▸ AIM OF THE TASK:
Copy every line of the data that contains the string "homework".
START SOURCE DATA
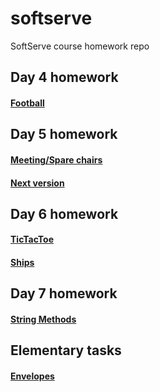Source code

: # softserve
SoftServe course homework repo

## Day 4 homework
  #### [Football](https://github.com/margaretgerman/softserve/blob/master/football.js " link")

## Day 5 homework

 #### [Meeting/Spare chairs](https://github.com/margaretgerman/softserve/blob/master/meeting-chairs.js " link")
   ####  [Next version](https://github.com/margaretgerman/softserve/blob/master/nextVersion.js " link")
   
## Day 6 homework
  #### [TicTacToe](https://github.com/margaretgerman/softserve/blob/master/TicTacToe.js " link")
   #### [Ships](https://github.com/margaretgerman/softserve/blob/master/ships.js " link")
  ## Day 7 homework
  #### [String Methods](https://github.com/margaretgerman/softserve/blob/master/stringMethods.js " link")


## Elementary tasks
 #### [Envelopes](https://github.com/margaretgerman/softserve/blob/master/rectangles.js " link")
END SOURCE DATA
▸ ANSWER TO THE EXERCISE:
SoftServe course homework repo
## Day 4 homework
## Day 5 homework
## Day 6 homework
  ## Day 7 homework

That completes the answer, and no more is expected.